### Data records

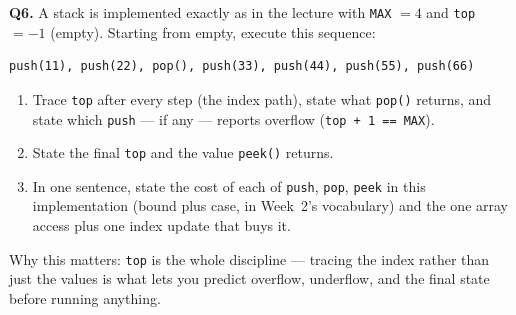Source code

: \documentclass[11pt]{article}
\begin{document}
\textbf{Q6.} A stack is implemented exactly as in the lecture with \texttt{MAX} $= 4$ and \texttt{top} $= -1$ (empty). Starting from empty, execute this sequence:
\begin{verbatim}
push(11), push(22), pop(), push(33), push(44), push(55), push(66)
\end{verbatim}
\begin{enumerate}
  \item[(a)] Trace \texttt{top} after every step (the index path), state what \texttt{pop()} returns, and state which \texttt{push} --- if any --- reports overflow (\texttt{top + 1 == MAX}).
  \item[(b)] State the final \texttt{top} and the value \texttt{peek()} returns.
  \item[(c)] In one sentence, state the cost of each of \texttt{push}, \texttt{pop}, \texttt{peek} in this implementation (bound plus case, in Week~2's vocabulary) and the one array access plus one index update that buys it.
\end{enumerate}
Why this matters: \texttt{top} is the whole discipline --- tracing the index rather than just the values is what lets you predict overflow, underflow, and the final state before running anything.



\end{document}

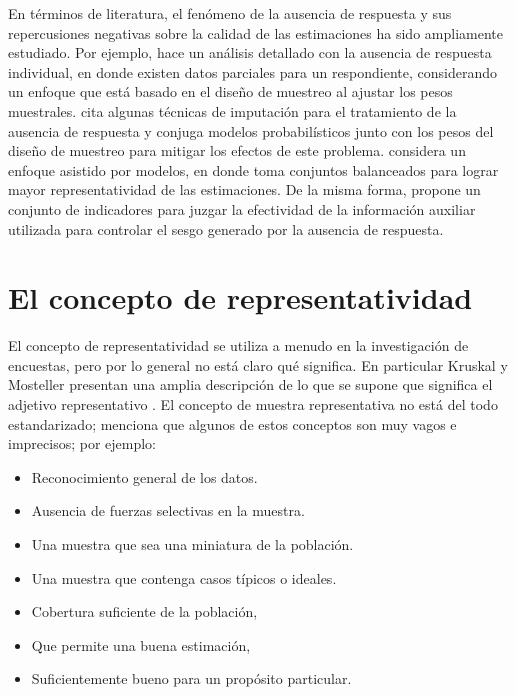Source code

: \documentclass[
  12pt,
]{book}
\providecommand{\tightlist}{%
  \setlength{\itemsep}{0pt}\setlength{\parskip}{0pt}}
\begin{document}
En términos de literatura, el fenómeno de la ausencia de respuesta y sus repercusiones negativas sobre la calidad de las estimaciones ha sido ampliamente estudiado. Por ejemplo, \citet[capítulo 9]{Lumley_2010} hace un análisis detallado con la ausencia de respuesta individual, en donde existen datos parciales para un respondiente, considerando un enfoque que está basado en el diseño de muestreo al ajustar los pesos muestrales. \citet[capítulo 5]{Fuller} cita algunas técnicas de imputación para el tratamiento de la ausencia de respuesta y conjuga modelos probabilísticos junto con los pesos del diseño de muestreo para mitigar los efectos de este problema. \citet{Sar1} considera un enfoque asistido por modelos, en donde toma conjuntos balanceados para lograr mayor representatividad de las estimaciones. De la misma forma, \citet{Sar2} propone un conjunto de indicadores para juzgar la efectividad de la información auxiliar utilizada para controlar el sesgo generado por la ausencia de respuesta.

\hypertarget{el-concepto-de-representatividad}{%
\section{El concepto de representatividad}\label{el-concepto-de-representatividad}}

El concepto de representatividad se utiliza a menudo en la investigación
de encuestas, pero por lo general no está claro qué significa. En particular Kruskal y Mosteller presentan una amplia descripción
de lo que se supone que significa el adjetivo representativo \citep[\citet{KruskalMosteller2}, \citet{KruskalMosteller3}, \citet{KruskalMosteller4}]{KruskalMosteller1}. El concepto de muestra representativa no está del todo estandarizado; \citet{Bethlehem_Cobben_Schouten_2009} menciona que algunos de estos conceptos son muy vagos e imprecisos; por ejemplo:

\begin{itemize}
\tightlist
\item
  Reconocimiento general de los datos.
\item
  Ausencia de fuerzas selectivas en la muestra.
\item
  Una muestra que sea una miniatura de la población.
\item
  Una muestra que contenga casos típicos o ideales.
\item
  Cobertura suficiente de la población,
\item
  Que permite una buena estimación,
\item
  Suficientemente bueno para un propósito particular.
\end{itemize}
\end{document}
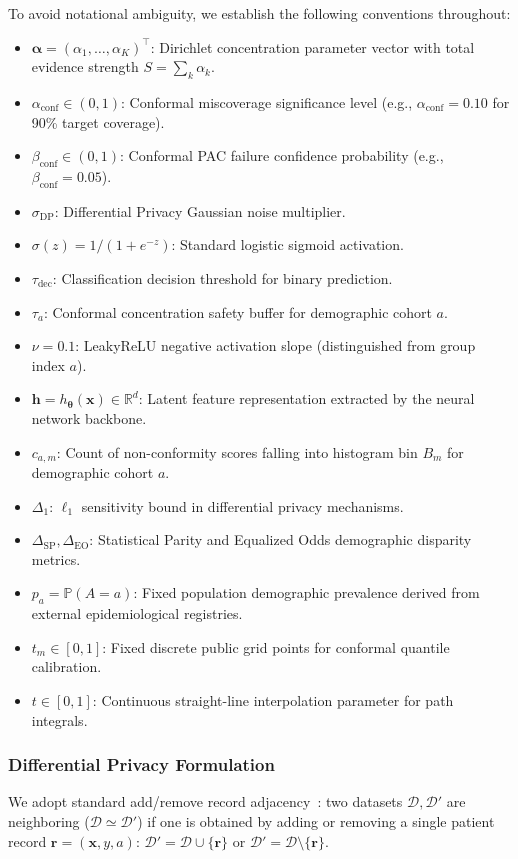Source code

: \documentclass[pdflatex,sn-vancouver-num,referee,lineno]{sn-jnl}
\theoremstyle{thmstyleone}
\theoremstyle{thmstylethree}
\begin{document}
To avoid notational ambiguity, we establish the following conventions throughout:
\begin{itemize}
    \item $\boldsymbol{\alpha} = (\alpha_1, \dots, \alpha_K)^\top$: Dirichlet concentration parameter vector with total evidence strength $S = \sum_k \alpha_k$.
    \item $\alpha_{\text{conf}} \in (0, 1)$: Conformal miscoverage significance level (e.g., $\alpha_{\text{conf}} = 0.10$ for 90\% target coverage).
    \item $\beta_{\text{conf}} \in (0, 1)$: Conformal PAC failure confidence probability (e.g., $\beta_{\text{conf}} = 0.05$).
    \item $\sigma_{\text{DP}}$: Differential Privacy Gaussian noise multiplier.
    \item $\sigma(z) = 1/(1 + e^{-z})$: Standard logistic sigmoid activation.
    \item $\tau_{\text{dec}}$: Classification decision threshold for binary prediction.
    \item $\tau_a$: Conformal concentration safety buffer for demographic cohort $a$.
    \item $\nu = 0.1$: LeakyReLU negative activation slope (distinguished from group index $a$).
    \item $\mathbf{h} = h_{\boldsymbol{\theta}}(\mathbf{x}) \in \mathbb{R}^d$: Latent feature representation extracted by the neural network backbone.
    \item $c_{a, m}$: Count of non-conformity scores falling into histogram bin $B_m$ for demographic cohort $a$.
    \item $\Delta_1$: $\ell_1$ sensitivity bound in differential privacy mechanisms.
    \item $\Delta_{\text{SP}}, \Delta_{\text{EO}}$: Statistical Parity and Equalized Odds demographic disparity metrics.
    \item $p_a = \mathbb{P}(A = a)$: Fixed population demographic prevalence derived from external epidemiological registries.
    \item $t_m \in [0, 1]$: Fixed discrete public grid points for conformal quantile calibration.
    \item $t \in [0, 1]$: Continuous straight-line interpolation parameter for path integrals.
\end{itemize}

\subsubsection{Differential Privacy Formulation}
We adopt standard add/remove record adjacency~\cite{dwork2014algorithmic}: two datasets $\mathcal{D}, \mathcal{D}'$ are neighboring ($\mathcal{D} \simeq \mathcal{D}'$) if one is obtained by adding or removing a single patient record $\mathbf{r} = (\mathbf{x}, y, a)$: $\mathcal{D}' = \mathcal{D} \cup \{\mathbf{r}\}$ or $\mathcal{D}' = \mathcal{D} \setminus \{\mathbf{r}\}$.
\end{document}
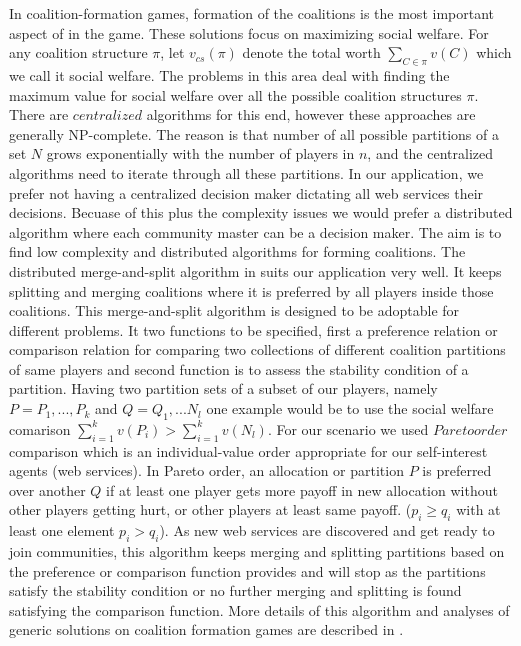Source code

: \documentclass[10pt, conference, compsocconf]{IEEEtran}
\theoremstyle{plain}
\theoremstyle{definition}
\begin{document}
In coalition-formation games, formation of the coalitions is the most important aspect of in the game. These solutions focus on maximizing social welfare. For any coalition structure $\pi$, let $v_{cs}(\pi)$ denote the total worth $\sum_{C \in \pi}{v(C)}$ which we call it social welfare. The problems in this area deal with finding the maximum value for social welfare over all the possible coalition structures $\pi$. There are $centralized$ algorithms for this end, however these approaches are generally NP-complete. The reason is that number of all possible partitions of a set $N$ grows exponentially with the number of players in $n$, and the centralized algorithms need to iterate through all these partitions. 
In our application, we prefer not having a centralized decision maker dictating all web services their decisions. Becuase of this plus the complexity issues we would prefer a distributed algorithm where each community master can be a decision maker. The aim is to find low complexity and distributed algorithms for forming coalitions\cite{DBLP:journals/igtr/AptW09,Dieckmann02dynamiccoalition,ray2007game}. The distributed merge-and-split algorithm in \cite{DBLP:journals/igtr/AptW09} suits our application very well. It keeps splitting and merging coalitions where it is preferred by all players inside those coalitions. 
This merge-and-split algorithm is designed to be adoptable for different problems. It two functions to be specified, first a preference relation or comparison relation for comparing two collections of different coalition partitions of same players and second function is to assess the stability condition of a partition. Having two partition sets of a subset of our players, namely $P = {P_1,...,P_k}$ and $Q = {Q_1,...N_l}$ one example would be to use the social welfare comarison $\sum^k_{i=1}v(P_i) > \sum^k_{i=1}v(N_l)$. For our scenario we used $Pareto order$ comparison which is an individual-value order appropriate for our self-interest agents (web services). In Pareto order, an allocation or partition $P$ is preferred over another $Q$ if at least one player gets more payoff in new allocation without other players getting hurt, or other players at least same payoff. ($p_i \geq q_i$ with at least one element $p_i > q_i$). As new web services are discovered and get ready to join communities, this algorithm keeps merging and splitting partitions based on the preference or comparison function provides and will stop as the partitions satisfy the stability condition or no further merging and splitting is found satisfying the comparison function. More details of this algorithm and analyses of generic solutions on coalition formation games are described in \cite{DBLP:journals/igtr/AptW09}.
\end{document}
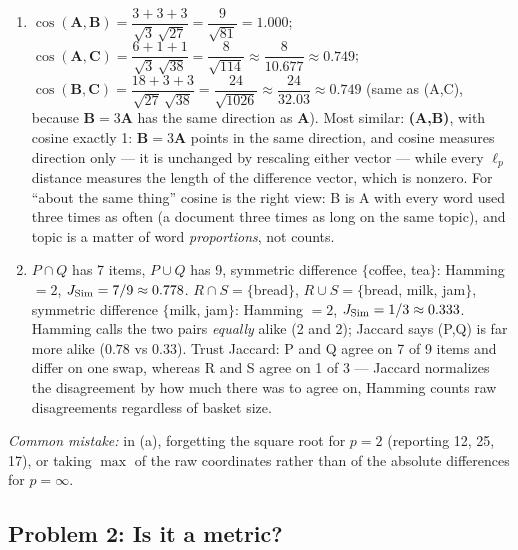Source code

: \documentclass[
  11pt,
]{article}
\newcommand{\answerpage}{\clearpage}
\begin{document}
\begin{solutionbox}
\begin{enumerate}
\def\labelenumi{(\alph{enumi})}
\setcounter{enumi}{1}
\item
  \(\cos(\mathbf{A},\mathbf{B}) = \dfrac{3+3+3}{\sqrt3\,\sqrt{27}} = \dfrac{9}{\sqrt{81}} = 1.000\);
  \(\cos(\mathbf{A},\mathbf{C}) = \dfrac{6+1+1}{\sqrt3\,\sqrt{38}} = \dfrac{8}{\sqrt{114}} \approx \dfrac{8}{10.677} \approx 0.749\);
  \(\cos(\mathbf{B},\mathbf{C}) = \dfrac{18+3+3}{\sqrt{27}\,\sqrt{38}} = \dfrac{24}{\sqrt{1026}} \approx \dfrac{24}{32.03} \approx 0.749\)
  (same as (A,C), because \(\mathbf{B} = 3\mathbf{A}\) has the same
  direction as \(\mathbf{A}\)). Most similar: \textbf{(A,B)}, with
  cosine exactly 1: \(\mathbf{B} = 3\mathbf{A}\) points in the same
  direction, and cosine measures direction only --- it is unchanged by
  rescaling either vector --- while every \(\ell_p\) distance measures
  the length of the difference vector, which is nonzero. For ``about the
  same thing'' cosine is the right view: B is A with every word used
  three times as often (a document three times as long on the same
  topic), and topic is a matter of word \emph{proportions}, not counts.
\item
  \(P\cap Q\) has 7 items, \(P\cup Q\) has 9, symmetric difference
  \(\{\)coffee, tea\(\}\): Hamming \(=2\),
  \(J_{\rm Sim} = 7/9 \approx 0.778\). \(R\cap S = \{\)bread\(\}\),
  \(R\cup S = \{\)bread, milk, jam\(\}\), symmetric difference
  \(\{\)milk, jam\(\}\): Hamming \(=2\),
  \(J_{\rm Sim} = 1/3 \approx 0.333\). Hamming calls the two pairs
  \emph{equally} alike (2 and 2); Jaccard says (P,Q) is far more alike
  (\(0.78\) vs \(0.33\)). Trust Jaccard: P and Q agree on 7 of 9 items
  and differ on one swap, whereas R and S agree on 1 of 3 --- Jaccard
  normalizes the disagreement by how much there was to agree on, Hamming
  counts raw disagreements regardless of basket size.
\end{enumerate}

\emph{Common mistake:} in (a), forgetting the square root for \(p=2\)
(reporting 12, 25, 17), or taking \(\max\) of the raw coordinates rather
than of the absolute differences for \(p=\infty\).

\end{solutionbox}

\answerpage

\subsection{Problem 2: Is it a metric?}\label{problem-2-is-it-a-metric}
\end{document}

### Brief
Show the lines of the records that include the string "cohort".

### Result of this task
    \item $\tau_a$: Conformal concentration safety buffer for demographic cohort $a$.
    \item $c_{a, m}$: Count of non-conformity scores falling into histogram bin $B_m$ for demographic cohort $a$.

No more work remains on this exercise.